• Work to be completed: In the records below, find each line containing the word "cpus" and copy it.

== Supplied information ==

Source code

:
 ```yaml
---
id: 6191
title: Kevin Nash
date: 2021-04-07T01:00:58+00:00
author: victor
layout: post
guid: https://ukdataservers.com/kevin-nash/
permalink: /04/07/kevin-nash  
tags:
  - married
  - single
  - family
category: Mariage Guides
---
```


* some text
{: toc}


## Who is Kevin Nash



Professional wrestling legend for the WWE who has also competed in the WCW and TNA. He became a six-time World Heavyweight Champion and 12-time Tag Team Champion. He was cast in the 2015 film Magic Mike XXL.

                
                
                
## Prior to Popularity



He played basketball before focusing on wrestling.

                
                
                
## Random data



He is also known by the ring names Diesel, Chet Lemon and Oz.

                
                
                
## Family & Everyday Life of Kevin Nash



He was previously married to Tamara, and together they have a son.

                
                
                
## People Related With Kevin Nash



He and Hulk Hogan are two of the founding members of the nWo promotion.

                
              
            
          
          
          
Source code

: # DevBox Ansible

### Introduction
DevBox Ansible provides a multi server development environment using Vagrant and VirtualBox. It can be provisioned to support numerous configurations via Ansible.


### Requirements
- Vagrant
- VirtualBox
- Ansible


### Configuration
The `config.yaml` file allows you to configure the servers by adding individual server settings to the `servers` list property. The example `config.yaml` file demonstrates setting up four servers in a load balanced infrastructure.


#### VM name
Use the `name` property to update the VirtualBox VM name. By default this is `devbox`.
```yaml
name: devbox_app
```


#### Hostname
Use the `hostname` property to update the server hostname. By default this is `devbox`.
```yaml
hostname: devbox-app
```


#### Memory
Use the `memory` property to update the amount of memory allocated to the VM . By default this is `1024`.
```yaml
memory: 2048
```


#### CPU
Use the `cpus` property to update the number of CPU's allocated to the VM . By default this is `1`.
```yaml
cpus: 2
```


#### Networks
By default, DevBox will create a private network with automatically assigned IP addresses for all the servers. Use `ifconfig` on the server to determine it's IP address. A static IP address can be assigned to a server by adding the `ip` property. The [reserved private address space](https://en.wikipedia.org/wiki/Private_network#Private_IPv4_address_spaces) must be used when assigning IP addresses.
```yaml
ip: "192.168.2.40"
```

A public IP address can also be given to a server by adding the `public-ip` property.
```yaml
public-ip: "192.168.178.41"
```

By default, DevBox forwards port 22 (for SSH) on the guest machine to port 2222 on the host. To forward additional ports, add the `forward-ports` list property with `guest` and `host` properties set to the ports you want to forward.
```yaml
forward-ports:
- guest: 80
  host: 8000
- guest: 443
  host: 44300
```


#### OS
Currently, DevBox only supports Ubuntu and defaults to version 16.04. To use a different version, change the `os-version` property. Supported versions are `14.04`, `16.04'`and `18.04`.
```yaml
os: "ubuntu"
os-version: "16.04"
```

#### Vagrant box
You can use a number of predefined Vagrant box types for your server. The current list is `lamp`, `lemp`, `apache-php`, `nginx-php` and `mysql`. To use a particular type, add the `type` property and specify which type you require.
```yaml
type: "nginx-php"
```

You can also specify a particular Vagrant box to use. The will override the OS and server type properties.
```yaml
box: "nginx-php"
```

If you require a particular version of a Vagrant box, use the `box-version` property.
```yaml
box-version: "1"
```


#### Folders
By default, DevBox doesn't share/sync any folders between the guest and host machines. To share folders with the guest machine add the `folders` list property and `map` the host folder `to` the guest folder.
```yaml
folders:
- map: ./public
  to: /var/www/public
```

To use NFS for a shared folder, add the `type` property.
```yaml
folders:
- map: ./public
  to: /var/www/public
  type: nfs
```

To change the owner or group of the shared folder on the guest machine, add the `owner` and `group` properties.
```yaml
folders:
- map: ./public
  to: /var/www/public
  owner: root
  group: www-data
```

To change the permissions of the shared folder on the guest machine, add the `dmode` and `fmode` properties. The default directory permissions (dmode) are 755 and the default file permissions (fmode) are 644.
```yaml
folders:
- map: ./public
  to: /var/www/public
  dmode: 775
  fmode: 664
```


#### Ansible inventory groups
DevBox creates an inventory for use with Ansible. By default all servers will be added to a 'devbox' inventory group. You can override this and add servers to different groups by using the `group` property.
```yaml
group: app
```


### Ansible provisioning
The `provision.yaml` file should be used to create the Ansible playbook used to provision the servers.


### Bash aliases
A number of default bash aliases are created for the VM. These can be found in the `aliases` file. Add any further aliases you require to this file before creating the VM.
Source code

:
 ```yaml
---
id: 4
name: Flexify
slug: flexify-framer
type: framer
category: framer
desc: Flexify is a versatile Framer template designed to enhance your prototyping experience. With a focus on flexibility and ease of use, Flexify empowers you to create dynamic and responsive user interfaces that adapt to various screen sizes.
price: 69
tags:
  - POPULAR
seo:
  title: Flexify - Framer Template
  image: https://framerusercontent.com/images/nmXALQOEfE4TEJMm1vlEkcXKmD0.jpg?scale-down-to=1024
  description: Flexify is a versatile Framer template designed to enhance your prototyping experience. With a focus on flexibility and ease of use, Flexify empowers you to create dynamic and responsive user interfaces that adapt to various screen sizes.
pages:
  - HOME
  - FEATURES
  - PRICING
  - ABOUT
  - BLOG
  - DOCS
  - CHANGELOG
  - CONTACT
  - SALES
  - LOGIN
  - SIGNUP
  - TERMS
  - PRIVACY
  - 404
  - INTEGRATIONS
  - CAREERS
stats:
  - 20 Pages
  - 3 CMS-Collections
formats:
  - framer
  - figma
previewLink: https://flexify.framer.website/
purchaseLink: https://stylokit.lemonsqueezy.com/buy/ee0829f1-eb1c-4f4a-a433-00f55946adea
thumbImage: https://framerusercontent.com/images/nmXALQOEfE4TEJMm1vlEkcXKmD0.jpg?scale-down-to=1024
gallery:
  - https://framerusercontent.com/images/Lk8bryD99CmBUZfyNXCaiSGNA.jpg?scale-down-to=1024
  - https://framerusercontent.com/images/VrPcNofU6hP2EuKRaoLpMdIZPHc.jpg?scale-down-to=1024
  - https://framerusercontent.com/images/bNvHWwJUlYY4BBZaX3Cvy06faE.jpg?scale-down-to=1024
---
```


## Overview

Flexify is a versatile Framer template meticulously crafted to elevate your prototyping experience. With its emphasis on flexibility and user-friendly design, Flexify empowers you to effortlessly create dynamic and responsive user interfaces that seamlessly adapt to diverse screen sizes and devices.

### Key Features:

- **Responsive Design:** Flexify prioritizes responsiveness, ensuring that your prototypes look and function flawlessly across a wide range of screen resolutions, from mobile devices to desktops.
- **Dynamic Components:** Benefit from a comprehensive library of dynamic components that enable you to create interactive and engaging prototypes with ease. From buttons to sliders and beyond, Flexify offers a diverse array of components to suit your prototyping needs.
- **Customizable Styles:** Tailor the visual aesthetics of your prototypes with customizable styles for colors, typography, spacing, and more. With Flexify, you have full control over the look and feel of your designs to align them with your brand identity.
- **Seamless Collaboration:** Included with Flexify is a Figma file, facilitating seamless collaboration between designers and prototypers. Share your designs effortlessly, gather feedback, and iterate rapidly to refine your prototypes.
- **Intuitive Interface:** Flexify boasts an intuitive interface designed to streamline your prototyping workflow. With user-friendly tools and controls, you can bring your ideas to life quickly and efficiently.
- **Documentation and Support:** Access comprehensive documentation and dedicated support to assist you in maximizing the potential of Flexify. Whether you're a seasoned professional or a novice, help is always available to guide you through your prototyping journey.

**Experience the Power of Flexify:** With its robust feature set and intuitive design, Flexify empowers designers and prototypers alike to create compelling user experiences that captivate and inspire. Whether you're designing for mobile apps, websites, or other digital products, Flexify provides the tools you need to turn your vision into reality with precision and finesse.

===

• Result below:
Use the `cpus` property to update the number of CPU's allocated to the VM . By default this is `1`.
cpus: 2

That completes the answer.